In 1987 he was given a solo survey exhibition at the Art Gallery of New South Wales, and in the same year a book on his work was published with an introduction by Robert Hughes. In 1988 ABC Television produced a documentary, Colin Lanceley: Poetry of Place, directed by Andrew Saw.

Awards followed: the Order of Australia (1990), a Creative Arts Fellowship (a Keating government initiative) (1991), an invitation to deliver the Lloyd Rees Memorial Lecture (1993), and appointment to the council of trustees of the National Gallery of Australia (1994). In 1993 his exhibition at Sherman Galleries was opened by then Prime Minister Paul Keating.

Lanceley had returned with the idea of what a great art school could be, a place where students in all disciplines were taught by experienced practising artists. He advised Bob Carr, who became premier of New South Wales in 1995, on the transformation of his alma mater, the East Sydney Technical College, which was made independent of the TAFE system and transformed into the National Art School. In 1997 Lanceley became the first chair of its advisory board, serving in an honorary capacity, for more than two years.

New York dealer Allan Frumkin visited Sydney to see him, and held solo exhibitions of his work in New York in 1986 and 1993. In 1991 he was invited to lecture during an exhibition of his work at the Arts Club of Chicago, and in 2001 at the New York Studio School.

From the early 1990s Lanceley accepted a number of commissions. In collaboration with architect Philip Cox he designed mosaics for the Sydney International Aquatic Centre, Homebush (1994) and painted the ceiling of the later demolished Lyric Theatre, Sydney (1998). In Melbourne he created a large glass work for the County Court of Victoria (2002).

In the 2000s he exhibited for several years with Stuart Purves's Australian Galleries. Major works of this period included Burning Bright (Big Top) (2005), and Firebird (Stravinsky) (2006).

In 2022 the National Art School celebrated his life's work with the exhibition Colin Lanceley: Earthly Delights.

Lanceley's papers are held in the Research Library and Archive of the Art Gallery of New South Wales.

==Personal life==
Lanceley met Kay Morphett while he was still a student at East Sydney, and they were together throughout the rest of his life, marrying in 1970 while in London. In addition to Kay's two children, the couple had two sons born in London.

In London and Sydney, he always maintained a studio in the family home. Writers, poets and journalists as well as fellow artists formed part of his circle, among them his close friends Shiva Naipaul and Al Alvarez and Australian expat journalists Phillip Knightley and Alex Mitchell.
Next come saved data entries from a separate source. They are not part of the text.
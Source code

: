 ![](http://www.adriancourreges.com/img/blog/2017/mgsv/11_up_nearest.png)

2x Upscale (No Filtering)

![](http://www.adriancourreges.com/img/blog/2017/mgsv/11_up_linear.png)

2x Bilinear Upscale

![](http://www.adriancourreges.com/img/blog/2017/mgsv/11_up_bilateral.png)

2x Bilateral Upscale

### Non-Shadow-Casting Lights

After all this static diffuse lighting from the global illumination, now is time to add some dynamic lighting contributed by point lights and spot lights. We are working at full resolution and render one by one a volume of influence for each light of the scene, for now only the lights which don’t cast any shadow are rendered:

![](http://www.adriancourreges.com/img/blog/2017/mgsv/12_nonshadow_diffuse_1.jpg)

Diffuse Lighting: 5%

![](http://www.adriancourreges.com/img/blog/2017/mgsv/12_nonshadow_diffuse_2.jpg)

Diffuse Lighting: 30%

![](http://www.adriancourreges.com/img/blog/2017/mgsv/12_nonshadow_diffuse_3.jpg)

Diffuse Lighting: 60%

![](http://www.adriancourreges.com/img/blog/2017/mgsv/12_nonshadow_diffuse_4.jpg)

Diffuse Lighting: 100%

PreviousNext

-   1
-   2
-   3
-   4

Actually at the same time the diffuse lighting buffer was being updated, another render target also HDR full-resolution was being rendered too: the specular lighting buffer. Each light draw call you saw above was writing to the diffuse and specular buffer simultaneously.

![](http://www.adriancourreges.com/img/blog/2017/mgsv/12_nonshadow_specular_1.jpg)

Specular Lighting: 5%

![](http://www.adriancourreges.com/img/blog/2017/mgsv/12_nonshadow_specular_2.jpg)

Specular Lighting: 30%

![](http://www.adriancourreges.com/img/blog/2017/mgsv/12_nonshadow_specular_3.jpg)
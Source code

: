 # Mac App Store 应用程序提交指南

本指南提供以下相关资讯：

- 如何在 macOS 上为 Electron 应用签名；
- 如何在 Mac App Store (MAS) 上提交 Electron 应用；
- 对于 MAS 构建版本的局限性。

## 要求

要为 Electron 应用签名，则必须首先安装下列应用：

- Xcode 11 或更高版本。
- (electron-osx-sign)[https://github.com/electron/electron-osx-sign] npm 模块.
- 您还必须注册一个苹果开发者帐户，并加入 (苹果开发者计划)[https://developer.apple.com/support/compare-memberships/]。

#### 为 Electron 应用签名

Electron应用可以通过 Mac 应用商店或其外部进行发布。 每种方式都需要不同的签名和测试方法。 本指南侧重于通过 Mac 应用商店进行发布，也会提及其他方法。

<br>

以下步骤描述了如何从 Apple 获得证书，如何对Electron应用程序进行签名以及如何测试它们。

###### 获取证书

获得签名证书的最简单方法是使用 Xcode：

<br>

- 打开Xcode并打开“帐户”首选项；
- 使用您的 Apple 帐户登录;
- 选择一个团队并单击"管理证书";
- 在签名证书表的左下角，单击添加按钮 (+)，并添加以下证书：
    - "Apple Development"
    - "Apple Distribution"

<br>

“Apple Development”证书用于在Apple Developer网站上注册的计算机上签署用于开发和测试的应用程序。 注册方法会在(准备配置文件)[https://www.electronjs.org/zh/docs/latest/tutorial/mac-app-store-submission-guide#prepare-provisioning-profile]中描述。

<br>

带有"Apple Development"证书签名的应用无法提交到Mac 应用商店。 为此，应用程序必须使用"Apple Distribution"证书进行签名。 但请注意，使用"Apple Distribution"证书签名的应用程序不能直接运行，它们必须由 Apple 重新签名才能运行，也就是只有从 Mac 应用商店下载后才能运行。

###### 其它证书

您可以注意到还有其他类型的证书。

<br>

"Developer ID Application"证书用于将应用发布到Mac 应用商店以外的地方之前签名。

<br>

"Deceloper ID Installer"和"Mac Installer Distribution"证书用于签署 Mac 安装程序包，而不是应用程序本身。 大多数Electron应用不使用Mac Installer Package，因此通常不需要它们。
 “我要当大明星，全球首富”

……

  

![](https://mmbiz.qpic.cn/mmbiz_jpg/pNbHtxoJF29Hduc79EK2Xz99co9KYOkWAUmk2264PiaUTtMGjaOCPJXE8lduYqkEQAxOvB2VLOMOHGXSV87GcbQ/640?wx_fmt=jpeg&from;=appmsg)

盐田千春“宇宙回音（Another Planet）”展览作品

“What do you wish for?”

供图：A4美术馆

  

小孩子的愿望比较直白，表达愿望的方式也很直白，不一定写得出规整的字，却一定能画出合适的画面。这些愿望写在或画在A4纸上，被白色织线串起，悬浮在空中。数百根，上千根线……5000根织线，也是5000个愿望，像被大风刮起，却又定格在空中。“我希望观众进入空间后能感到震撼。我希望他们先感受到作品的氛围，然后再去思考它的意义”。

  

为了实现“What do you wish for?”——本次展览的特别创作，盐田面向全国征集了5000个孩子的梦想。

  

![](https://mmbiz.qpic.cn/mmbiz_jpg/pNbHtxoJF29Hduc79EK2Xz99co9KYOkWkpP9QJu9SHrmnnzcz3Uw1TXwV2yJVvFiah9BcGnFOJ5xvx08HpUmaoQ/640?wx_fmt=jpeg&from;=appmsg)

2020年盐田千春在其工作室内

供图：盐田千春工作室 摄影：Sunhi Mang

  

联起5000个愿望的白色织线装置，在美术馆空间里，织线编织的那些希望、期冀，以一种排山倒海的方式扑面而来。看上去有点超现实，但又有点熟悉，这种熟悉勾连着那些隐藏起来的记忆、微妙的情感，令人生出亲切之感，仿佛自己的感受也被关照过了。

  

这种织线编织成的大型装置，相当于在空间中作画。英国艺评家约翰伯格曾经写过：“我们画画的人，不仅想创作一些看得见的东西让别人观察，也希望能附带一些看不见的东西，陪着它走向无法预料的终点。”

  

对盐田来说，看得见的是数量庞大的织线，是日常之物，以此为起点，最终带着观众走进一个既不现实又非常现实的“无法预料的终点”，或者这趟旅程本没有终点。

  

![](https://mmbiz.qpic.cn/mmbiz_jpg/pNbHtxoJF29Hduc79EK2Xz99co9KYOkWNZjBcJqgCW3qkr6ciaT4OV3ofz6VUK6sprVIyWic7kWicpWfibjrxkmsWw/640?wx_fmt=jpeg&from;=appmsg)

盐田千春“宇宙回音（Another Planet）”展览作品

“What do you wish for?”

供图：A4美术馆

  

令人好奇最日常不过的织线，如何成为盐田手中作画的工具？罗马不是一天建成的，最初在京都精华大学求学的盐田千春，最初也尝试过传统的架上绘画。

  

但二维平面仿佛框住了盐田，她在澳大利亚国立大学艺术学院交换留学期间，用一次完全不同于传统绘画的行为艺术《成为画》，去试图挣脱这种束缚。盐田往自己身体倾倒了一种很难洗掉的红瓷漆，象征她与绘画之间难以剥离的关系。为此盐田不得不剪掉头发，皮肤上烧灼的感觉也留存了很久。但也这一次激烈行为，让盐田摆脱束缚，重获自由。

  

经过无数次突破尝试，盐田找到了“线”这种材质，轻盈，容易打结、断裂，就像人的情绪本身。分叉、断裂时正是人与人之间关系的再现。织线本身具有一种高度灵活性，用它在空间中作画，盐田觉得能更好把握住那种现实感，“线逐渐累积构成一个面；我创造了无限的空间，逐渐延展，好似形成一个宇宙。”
Artists who became his friends back in Australia included Lloyd Rees, Jan Senbergs and Lawrence Daws, whose Glass House Mountains home in Queensland became a holiday destination for the family.

In Sydney, Kay Lanceley, who worked at this time as an arts executive and public broadcasting publicist, decorated their house on Moore Park Road and then their studio home at Esther Lane with the couple's collection of art, ceramics and the artist's store of found objects. The family had beach houses successively at Coledale, Wombarra and Gerringong on the South Coast of New South Wales.

In his final illness, Lanceley gave interviews to Elizabeth Fortescue in which he spoke about his love of "the layering of human culture". In a further interview with his old friend Alex Mitchell he expressed his belief in the mission of the artist to be "released from the restraints of the culture around him and explore an idea which transcends that" and allow "the transmission of ideas and sensations and feelings from one person to another... to move somebody so that it's changed their view of the world."